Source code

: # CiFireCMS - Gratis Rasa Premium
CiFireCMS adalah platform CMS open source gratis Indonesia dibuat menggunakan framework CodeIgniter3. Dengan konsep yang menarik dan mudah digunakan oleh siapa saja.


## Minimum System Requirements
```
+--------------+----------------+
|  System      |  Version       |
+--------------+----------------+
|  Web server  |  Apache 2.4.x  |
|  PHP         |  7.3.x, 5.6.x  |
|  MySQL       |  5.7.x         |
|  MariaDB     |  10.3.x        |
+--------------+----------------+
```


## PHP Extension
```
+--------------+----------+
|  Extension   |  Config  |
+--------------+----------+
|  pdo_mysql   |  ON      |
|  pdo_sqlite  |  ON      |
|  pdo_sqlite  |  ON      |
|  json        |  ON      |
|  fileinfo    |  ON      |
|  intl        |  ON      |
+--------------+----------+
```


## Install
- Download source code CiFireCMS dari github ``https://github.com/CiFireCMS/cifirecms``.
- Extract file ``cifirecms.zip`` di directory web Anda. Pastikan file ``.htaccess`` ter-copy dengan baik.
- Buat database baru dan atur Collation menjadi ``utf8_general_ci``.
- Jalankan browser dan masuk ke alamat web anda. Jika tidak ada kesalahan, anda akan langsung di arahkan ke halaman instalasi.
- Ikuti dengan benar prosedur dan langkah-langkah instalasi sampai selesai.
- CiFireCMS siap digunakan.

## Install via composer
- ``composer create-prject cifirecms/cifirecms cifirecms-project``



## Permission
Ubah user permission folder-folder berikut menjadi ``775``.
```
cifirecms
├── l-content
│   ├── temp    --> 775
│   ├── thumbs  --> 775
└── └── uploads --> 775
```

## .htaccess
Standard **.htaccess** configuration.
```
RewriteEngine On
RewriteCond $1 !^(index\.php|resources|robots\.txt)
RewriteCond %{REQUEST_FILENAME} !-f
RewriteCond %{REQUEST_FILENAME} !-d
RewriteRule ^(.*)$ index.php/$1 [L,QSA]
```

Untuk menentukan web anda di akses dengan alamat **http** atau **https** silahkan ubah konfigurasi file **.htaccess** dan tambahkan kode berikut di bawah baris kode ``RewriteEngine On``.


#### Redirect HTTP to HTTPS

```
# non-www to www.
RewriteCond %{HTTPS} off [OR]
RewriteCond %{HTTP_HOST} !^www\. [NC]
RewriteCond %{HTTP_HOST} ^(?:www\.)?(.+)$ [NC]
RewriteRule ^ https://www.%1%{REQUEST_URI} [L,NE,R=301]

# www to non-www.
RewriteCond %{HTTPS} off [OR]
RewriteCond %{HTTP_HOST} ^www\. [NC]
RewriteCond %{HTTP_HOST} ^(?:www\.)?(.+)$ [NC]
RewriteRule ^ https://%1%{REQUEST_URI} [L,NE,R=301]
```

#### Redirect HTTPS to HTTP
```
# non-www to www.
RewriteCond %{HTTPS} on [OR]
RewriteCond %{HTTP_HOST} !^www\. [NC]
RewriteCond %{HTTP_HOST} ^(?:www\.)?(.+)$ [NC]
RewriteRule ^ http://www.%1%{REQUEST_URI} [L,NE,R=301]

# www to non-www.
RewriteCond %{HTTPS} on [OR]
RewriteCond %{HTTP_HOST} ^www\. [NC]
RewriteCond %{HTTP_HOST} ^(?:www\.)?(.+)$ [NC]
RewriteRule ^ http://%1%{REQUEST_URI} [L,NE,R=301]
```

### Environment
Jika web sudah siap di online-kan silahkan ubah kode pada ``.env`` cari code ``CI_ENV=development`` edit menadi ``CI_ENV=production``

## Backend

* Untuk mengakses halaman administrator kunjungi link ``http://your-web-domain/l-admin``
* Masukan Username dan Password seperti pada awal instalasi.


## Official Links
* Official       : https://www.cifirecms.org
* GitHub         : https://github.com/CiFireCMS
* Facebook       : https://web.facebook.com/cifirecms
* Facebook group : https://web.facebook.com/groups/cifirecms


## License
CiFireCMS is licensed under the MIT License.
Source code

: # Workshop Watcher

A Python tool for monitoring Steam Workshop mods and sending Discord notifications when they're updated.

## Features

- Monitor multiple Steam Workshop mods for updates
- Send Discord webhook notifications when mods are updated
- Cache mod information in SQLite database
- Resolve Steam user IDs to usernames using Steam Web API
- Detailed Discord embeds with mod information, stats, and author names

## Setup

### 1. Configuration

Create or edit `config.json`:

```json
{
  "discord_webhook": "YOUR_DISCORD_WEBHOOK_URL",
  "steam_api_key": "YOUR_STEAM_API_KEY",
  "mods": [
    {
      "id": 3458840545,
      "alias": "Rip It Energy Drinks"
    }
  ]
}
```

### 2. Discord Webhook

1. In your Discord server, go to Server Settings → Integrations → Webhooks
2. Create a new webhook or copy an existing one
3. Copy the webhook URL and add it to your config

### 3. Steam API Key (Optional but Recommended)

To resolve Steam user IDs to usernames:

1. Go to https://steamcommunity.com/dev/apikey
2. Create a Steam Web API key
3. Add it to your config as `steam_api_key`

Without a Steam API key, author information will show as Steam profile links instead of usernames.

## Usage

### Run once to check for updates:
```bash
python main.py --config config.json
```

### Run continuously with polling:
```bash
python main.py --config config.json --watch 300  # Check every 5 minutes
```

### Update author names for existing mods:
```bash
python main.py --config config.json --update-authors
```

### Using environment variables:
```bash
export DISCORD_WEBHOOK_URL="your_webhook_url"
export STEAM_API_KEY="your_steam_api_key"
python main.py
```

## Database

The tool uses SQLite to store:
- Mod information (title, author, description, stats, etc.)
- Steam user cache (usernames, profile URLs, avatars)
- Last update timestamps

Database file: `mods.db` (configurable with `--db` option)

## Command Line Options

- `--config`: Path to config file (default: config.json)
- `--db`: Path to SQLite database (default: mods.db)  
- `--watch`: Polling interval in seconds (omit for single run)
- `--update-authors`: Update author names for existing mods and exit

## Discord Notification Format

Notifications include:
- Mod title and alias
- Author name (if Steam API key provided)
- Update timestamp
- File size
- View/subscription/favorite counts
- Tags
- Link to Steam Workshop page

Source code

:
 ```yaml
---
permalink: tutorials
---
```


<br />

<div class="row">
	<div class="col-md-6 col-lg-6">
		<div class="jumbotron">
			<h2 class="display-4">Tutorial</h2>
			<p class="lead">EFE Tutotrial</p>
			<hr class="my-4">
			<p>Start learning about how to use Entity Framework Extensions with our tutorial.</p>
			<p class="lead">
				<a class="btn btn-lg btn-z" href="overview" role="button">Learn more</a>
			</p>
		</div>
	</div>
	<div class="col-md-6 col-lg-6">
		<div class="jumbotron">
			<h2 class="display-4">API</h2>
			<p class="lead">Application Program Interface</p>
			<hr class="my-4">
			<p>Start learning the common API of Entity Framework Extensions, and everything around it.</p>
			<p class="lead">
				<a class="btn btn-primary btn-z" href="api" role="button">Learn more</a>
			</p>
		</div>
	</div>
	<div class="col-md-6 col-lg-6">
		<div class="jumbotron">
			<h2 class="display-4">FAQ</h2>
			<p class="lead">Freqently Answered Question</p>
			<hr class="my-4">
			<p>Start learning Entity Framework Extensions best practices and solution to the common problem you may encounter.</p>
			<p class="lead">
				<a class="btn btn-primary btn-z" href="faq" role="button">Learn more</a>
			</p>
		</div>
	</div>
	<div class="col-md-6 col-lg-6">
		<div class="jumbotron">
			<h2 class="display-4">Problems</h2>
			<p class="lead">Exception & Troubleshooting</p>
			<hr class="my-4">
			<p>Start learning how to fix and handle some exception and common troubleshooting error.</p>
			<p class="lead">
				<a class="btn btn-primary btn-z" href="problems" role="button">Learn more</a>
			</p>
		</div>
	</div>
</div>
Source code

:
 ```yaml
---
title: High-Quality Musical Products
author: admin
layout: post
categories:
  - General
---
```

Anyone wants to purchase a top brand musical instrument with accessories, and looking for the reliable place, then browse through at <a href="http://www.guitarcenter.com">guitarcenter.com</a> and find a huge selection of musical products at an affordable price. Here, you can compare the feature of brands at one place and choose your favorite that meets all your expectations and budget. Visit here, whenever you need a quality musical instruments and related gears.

◇ ◇ ◇ ◇ ◇ ◇ ◇

Repeat the material word for word from its opening line up to and including the line containing "## Install via composer".

Source code

: # CiFireCMS - Gratis Rasa Premium
CiFireCMS adalah platform CMS open source gratis Indonesia dibuat menggunakan framework CodeIgniter3. Dengan konsep yang menarik dan mudah digunakan oleh siapa saja.


## Minimum System Requirements
```
+--------------+----------------+
|  System      |  Version       |
+--------------+----------------+
|  Web server  |  Apache 2.4.x  |
|  PHP         |  7.3.x, 5.6.x  |
|  MySQL       |  5.7.x         |
|  MariaDB     |  10.3.x        |
+--------------+----------------+
```


## PHP Extension
```
+--------------+----------+
|  Extension   |  Config  |
+--------------+----------+
|  pdo_mysql   |  ON      |
|  pdo_sqlite  |  ON      |
|  pdo_sqlite  |  ON      |
|  json        |  ON      |
|  fileinfo    |  ON      |
|  intl        |  ON      |
+--------------+----------+
```


## Install
- Download source code CiFireCMS dari github ``https://github.com/CiFireCMS/cifirecms``.
- Extract file ``cifirecms.zip`` di directory web Anda. Pastikan file ``.htaccess`` ter-copy dengan baik.
- Buat database baru dan atur Collation menjadi ``utf8_general_ci``.
- Jalankan browser dan masuk ke alamat web anda. Jika tidak ada kesalahan, anda akan langsung di arahkan ke halaman instalasi.
- Ikuti dengan benar prosedur dan langkah-langkah instalasi sampai selesai.
- CiFireCMS siap digunakan.

## Install via composer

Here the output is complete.